_ASSIGNMENT_: Print every line of the listing below, starting with the line that holds "- **Balance when to bring in wider team**" and going on through the line that holds "- **Status:** Completed", both included, and print nothing else.

_EXTRACTED MATERIAL_:
*** Begin section ***
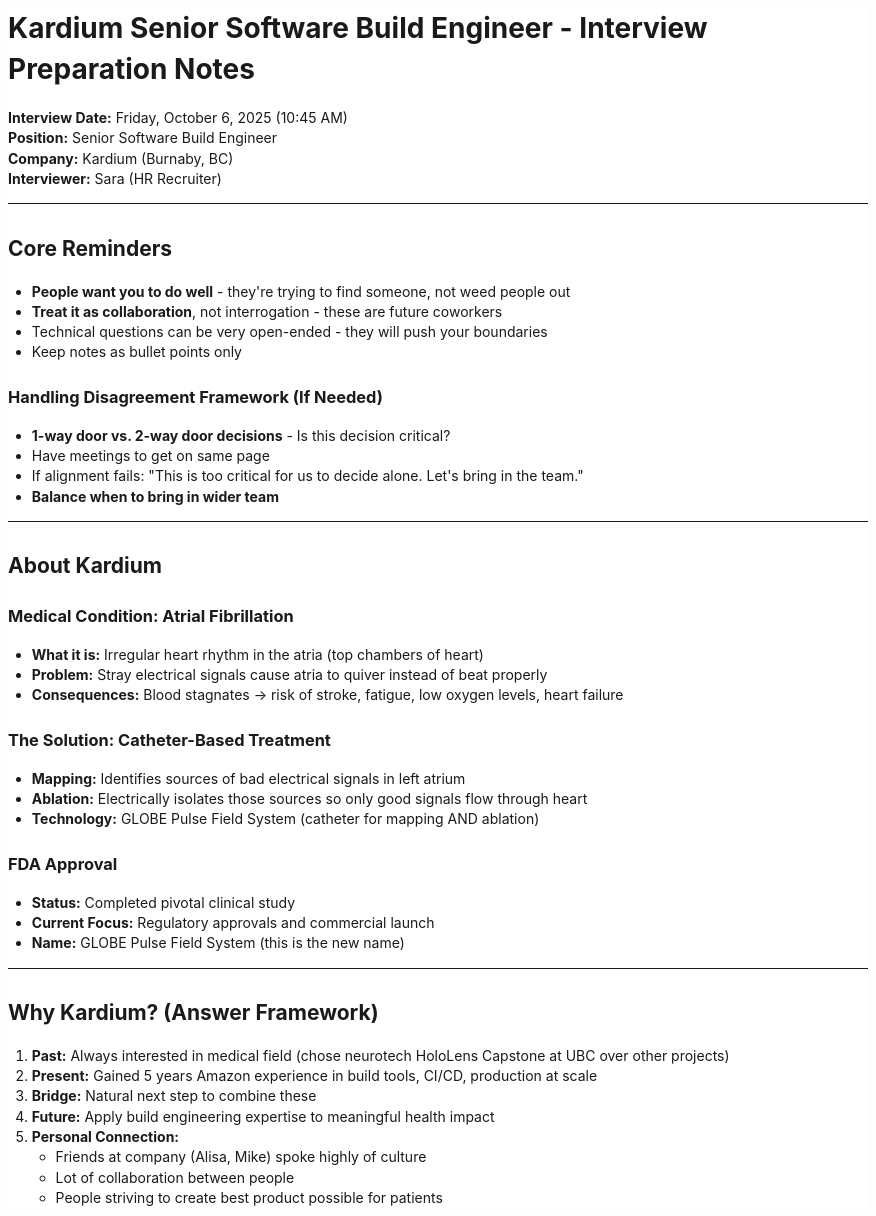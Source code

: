 # Kardium Senior Software Build Engineer - Interview Preparation Notes

**Interview Date:** Friday, October 6, 2025 (10:45 AM)  
**Position:** Senior Software Build Engineer  
**Company:** Kardium (Burnaby, BC)  
**Interviewer:** Sara (HR Recruiter)

---

## Core Reminders

- **People want you to do well** - they're trying to find someone, not weed people out
- **Treat it as collaboration**, not interrogation - these are future coworkers
- Technical questions can be very open-ended - they will push your boundaries
- Keep notes as bullet points only

### Handling Disagreement Framework (If Needed)
- **1-way door vs. 2-way door decisions** - Is this decision critical?
- Have meetings to get on same page
- If alignment fails: "This is too critical for us to decide alone. Let's bring in the team."
- **Balance when to bring in wider team**

---

## About Kardium

### Medical Condition: Atrial Fibrillation
- **What it is:** Irregular heart rhythm in the atria (top chambers of heart)
- **Problem:** Stray electrical signals cause atria to quiver instead of beat properly
- **Consequences:** Blood stagnates → risk of stroke, fatigue, low oxygen levels, heart failure

### The Solution: Catheter-Based Treatment
- **Mapping:** Identifies sources of bad electrical signals in left atrium
- **Ablation:** Electrically isolates those sources so only good signals flow through heart
- **Technology:** GLOBE Pulse Field System (catheter for mapping AND ablation)

### FDA Approval
- **Status:** Completed pivotal clinical study
- **Current Focus:** Regulatory approvals and commercial launch
- **Name:** GLOBE Pulse Field System (this is the new name)

---

## Why Kardium? (Answer Framework)

1. **Past:** Always interested in medical field (chose neurotech HoloLens Capstone at UBC over other projects)
2. **Present:** Gained 5 years Amazon experience in build tools, CI/CD, production at scale
3. **Bridge:** Natural next step to combine these
4. **Future:** Apply build engineering expertise to meaningful health impact
5. **Personal Connection:** 
   - Friends at company (Alisa, Mike) spoke highly of culture
   - Lot of collaboration between people
   - People striving to create best product possible for patients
*** End section ***
_WRITTEN ANSWER_:
- **Balance when to bring in wider team**

---

## About Kardium

### Medical Condition: Atrial Fibrillation
- **What it is:** Irregular heart rhythm in the atria (top chambers of heart)
- **Problem:** Stray electrical signals cause atria to quiver instead of beat properly
- **Consequences:** Blood stagnates → risk of stroke, fatigue, low oxygen levels, heart failure

### The Solution: Catheter-Based Treatment
- **Mapping:** Identifies sources of bad electrical signals in left atrium
- **Ablation:** Electrically isolates those sources so only good signals flow through heart
- **Technology:** GLOBE Pulse Field System (catheter for mapping AND ablation)

### FDA Approval
- **Status:** Completed pivotal clinical study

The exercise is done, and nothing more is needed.